Tuesday, April 21, 2009

May their memories be for a blessing

Today on Yom Hashoah (27th of Nisan) I wish to honour the memory of

Hersz Lieblich צבי בן יוסף
Chaja Lieblich (Bratshpis) חיה בת יצחק
Moniek Lieblich מרדכי בן צבי

...and to transmit the light of their yahrzeit candles around the world.

I'd like to share with you some words I spoke on the occasion of the consecration of a memorial, on Friday 26th December 2008, at Karrakatta Cemetery in Western Australia.

...They were the grandparents and uncle of my cousins Anne and Karen, and my sister Helen and I …three gitte neshumes, simple folk from a farming region in the south-east of Poland, who died as martyrs …al kiddush Hashem, probably in July 1942, when their Ghetto was transported to the Belzec death camp.

...we are thankful, and feel privileged, that we can place a memorial to them here at Karrakatta, close to where we laid our fathers to rest a few years ago.

…Obviously we never met these ancestors, because they were murdered before we were born, however I think it’s appropriate to tell you a little of what we know about them.

Hersz Lieblich
My grandfather Hersz Lieblich was born c1890. He was a farmer and a grain dealer in the village of Kamien, just north of Rzeszow.

When Dad and I visited Hersz’s farm in northern summer of 1990, it was full of strawberries. Perhaps he also grew strawberries in his time. He certainly grew beans, because during that visit, a neighbour recalled that when the Nazis came to evict the family from their home, Hersz ran and hid in the bean fields.

I gather from this anecdote that Hersz didn’t readily submit to Nazi authority.

Chaja Lieblich (Bratshpis)
Hersz’s wife, my grandmother, Chaja, was born in Stobierna, also near Rzeszow, in 1896. We recently discovered that her grandfather Mordechai emigrated to Philadelphia in 1914, following six of his children, and leaving the seventh child Isaak (Chaja’s father) in charge of their horse-trading business. Mordechai purchased a ticket to also bring Chaja to USA, but she never used it.
I guess her emigration was prevented by the Great War, after which she fell in love, married Hersz, and went on to have three sons with him: Josef (Yossel), Israel (Srulec) and their youngest, Mordechai (Moniek).

I gather that Chaja was a seamstress, because a neighbour told us in 1990 that she still had a handkerchief that Chaja had made her.

Moniek Lieblich
Moniek was born c1925-6, almost certainly not long after Chaja’s grandfather died in Philadelphia, and so he was also named Mordechai after that patriarch.

He was about Bar Mitzvah age when the Nazis evicted the family from their farm and forcibly transferred them to the Rseszow Ghetto.

Their Deaths
In the Ghetto, the elder boys, Yossel and Srulec were forced to work for the Nazis. They were on a work detail at nearby Jasionka Airport, for several months, at which time the Ghetto was transported to the Belzec Death Camp.
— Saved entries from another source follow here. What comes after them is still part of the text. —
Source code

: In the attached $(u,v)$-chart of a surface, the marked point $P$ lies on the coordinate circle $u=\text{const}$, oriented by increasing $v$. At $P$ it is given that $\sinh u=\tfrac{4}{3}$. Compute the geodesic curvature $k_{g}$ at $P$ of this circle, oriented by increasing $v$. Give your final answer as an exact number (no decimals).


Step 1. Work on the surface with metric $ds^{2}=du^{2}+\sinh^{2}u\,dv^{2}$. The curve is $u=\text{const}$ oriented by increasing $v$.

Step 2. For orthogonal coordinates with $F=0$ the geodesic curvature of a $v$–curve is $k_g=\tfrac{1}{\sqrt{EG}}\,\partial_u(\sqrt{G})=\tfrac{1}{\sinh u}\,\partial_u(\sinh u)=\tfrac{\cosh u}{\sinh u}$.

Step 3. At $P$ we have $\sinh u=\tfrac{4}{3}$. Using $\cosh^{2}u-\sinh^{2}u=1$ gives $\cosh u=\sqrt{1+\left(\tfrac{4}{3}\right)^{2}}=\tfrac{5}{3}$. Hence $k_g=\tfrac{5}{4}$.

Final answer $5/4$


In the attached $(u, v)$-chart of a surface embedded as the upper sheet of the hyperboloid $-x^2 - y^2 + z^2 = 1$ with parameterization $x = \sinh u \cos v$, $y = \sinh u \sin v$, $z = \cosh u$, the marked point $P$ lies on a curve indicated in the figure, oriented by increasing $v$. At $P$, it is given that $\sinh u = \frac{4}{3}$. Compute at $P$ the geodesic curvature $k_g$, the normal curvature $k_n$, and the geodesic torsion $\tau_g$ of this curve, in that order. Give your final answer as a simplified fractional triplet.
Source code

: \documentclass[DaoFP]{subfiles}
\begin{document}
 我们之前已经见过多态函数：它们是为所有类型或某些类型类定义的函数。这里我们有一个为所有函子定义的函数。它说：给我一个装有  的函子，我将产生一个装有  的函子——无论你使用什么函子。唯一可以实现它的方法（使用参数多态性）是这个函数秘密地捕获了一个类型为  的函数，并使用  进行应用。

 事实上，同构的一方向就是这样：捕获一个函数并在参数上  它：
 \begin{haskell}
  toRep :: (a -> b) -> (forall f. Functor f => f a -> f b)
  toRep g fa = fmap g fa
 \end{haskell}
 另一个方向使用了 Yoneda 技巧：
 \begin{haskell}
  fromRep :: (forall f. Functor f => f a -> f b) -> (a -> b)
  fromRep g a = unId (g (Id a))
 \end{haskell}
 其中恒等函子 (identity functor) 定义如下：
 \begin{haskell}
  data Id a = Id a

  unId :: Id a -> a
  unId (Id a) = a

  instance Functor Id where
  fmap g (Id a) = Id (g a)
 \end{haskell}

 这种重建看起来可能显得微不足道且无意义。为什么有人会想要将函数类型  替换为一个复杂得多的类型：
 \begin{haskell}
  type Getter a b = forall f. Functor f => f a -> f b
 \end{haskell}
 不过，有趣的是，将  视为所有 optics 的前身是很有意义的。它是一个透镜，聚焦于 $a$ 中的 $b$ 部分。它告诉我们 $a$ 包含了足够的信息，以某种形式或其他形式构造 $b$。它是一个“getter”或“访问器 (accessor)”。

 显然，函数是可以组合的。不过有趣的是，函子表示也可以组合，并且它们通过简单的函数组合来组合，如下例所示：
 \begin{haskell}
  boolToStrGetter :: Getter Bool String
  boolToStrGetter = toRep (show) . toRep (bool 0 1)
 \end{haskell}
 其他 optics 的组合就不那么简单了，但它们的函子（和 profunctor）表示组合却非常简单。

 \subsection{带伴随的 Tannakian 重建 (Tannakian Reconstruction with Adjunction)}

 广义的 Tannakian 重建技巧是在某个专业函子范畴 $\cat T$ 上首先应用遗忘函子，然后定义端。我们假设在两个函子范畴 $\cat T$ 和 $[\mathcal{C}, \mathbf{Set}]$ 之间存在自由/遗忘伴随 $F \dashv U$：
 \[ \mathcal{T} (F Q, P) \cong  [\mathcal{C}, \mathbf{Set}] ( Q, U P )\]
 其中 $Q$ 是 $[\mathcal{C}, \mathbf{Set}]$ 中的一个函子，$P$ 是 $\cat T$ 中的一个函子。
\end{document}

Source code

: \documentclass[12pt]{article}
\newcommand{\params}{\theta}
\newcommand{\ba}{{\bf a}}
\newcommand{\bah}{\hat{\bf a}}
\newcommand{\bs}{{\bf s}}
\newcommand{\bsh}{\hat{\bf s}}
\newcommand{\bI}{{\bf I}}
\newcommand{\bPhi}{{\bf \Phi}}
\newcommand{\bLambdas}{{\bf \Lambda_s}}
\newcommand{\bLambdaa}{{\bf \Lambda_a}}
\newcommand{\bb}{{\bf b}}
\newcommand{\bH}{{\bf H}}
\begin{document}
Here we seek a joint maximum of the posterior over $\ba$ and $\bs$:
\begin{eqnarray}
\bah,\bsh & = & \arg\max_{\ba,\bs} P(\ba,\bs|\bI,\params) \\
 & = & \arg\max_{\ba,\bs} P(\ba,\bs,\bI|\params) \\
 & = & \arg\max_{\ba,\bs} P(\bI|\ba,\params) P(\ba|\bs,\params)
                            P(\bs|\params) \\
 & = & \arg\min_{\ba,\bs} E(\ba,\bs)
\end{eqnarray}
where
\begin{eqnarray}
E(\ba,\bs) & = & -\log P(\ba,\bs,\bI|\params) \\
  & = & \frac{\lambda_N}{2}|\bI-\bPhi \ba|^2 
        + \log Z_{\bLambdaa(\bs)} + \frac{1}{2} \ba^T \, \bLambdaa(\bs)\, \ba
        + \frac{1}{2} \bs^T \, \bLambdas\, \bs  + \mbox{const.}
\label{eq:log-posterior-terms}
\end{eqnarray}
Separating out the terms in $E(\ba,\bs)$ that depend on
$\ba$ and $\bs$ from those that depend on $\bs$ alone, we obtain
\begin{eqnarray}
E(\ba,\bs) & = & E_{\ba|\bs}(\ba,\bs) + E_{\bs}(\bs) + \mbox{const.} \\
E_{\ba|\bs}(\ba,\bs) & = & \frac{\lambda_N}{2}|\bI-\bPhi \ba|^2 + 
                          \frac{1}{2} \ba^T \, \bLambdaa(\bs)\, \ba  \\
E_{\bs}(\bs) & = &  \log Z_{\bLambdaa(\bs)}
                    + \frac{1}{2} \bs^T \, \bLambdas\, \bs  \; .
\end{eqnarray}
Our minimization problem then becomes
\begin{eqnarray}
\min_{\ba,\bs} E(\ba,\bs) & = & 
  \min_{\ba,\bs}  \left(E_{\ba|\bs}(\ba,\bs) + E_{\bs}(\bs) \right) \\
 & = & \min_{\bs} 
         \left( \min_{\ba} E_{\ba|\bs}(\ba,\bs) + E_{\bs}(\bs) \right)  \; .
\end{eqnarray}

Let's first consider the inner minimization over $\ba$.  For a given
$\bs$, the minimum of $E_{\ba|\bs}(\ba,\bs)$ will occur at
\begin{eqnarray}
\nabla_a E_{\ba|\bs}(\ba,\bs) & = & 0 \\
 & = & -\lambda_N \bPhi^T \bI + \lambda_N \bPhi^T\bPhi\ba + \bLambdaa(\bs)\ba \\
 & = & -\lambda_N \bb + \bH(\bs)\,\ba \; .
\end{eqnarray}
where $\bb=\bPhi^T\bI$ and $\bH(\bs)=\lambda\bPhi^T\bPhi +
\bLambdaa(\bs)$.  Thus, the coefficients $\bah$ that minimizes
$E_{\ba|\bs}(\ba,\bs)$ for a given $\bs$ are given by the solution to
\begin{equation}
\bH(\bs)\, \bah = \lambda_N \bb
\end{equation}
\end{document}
History shows that it was a particularly brutal transport, with the residents of the Ghetto being herded through the town to the railway by the Nazis and the local population who jeered and beat them in the street.

Some of the leaders of the Ghetto were killed in the town or in the nearby Glogow Forest. I imagine that perhaps the rebellious Hersz died that way, in his early fifties.

Chaja, then 46 years old and her 13-or-14-year-old son, Moniek were probably herded onto the train and gassed to death at Belzec soon after that.

When our fathers Yossel and Srulec were brought back to the Ghetto from Jasionka, their parents and brother were gone.
Rebuilding the family
Yossel and Srulec survived the Shoah and eventually settled here in Perth to rebuild their lives.

I’m sure that Hersz, Chaja and Moniek would be satisfied that their surviving sons raised four children and ten grandchildren, all true to the tradition from which they sprang.

They are in our thoughts, together with Yossel and Srulec, each time we name a new-born child, celebrate a Bar/Bat Mitzvah, or celebrate a marriage. With each milestone the family grows stronger and builds anew on what was destroyed.

...We are proud that, the family is going from strength to strength …and that Am Yisroel Chai, v’Kayam!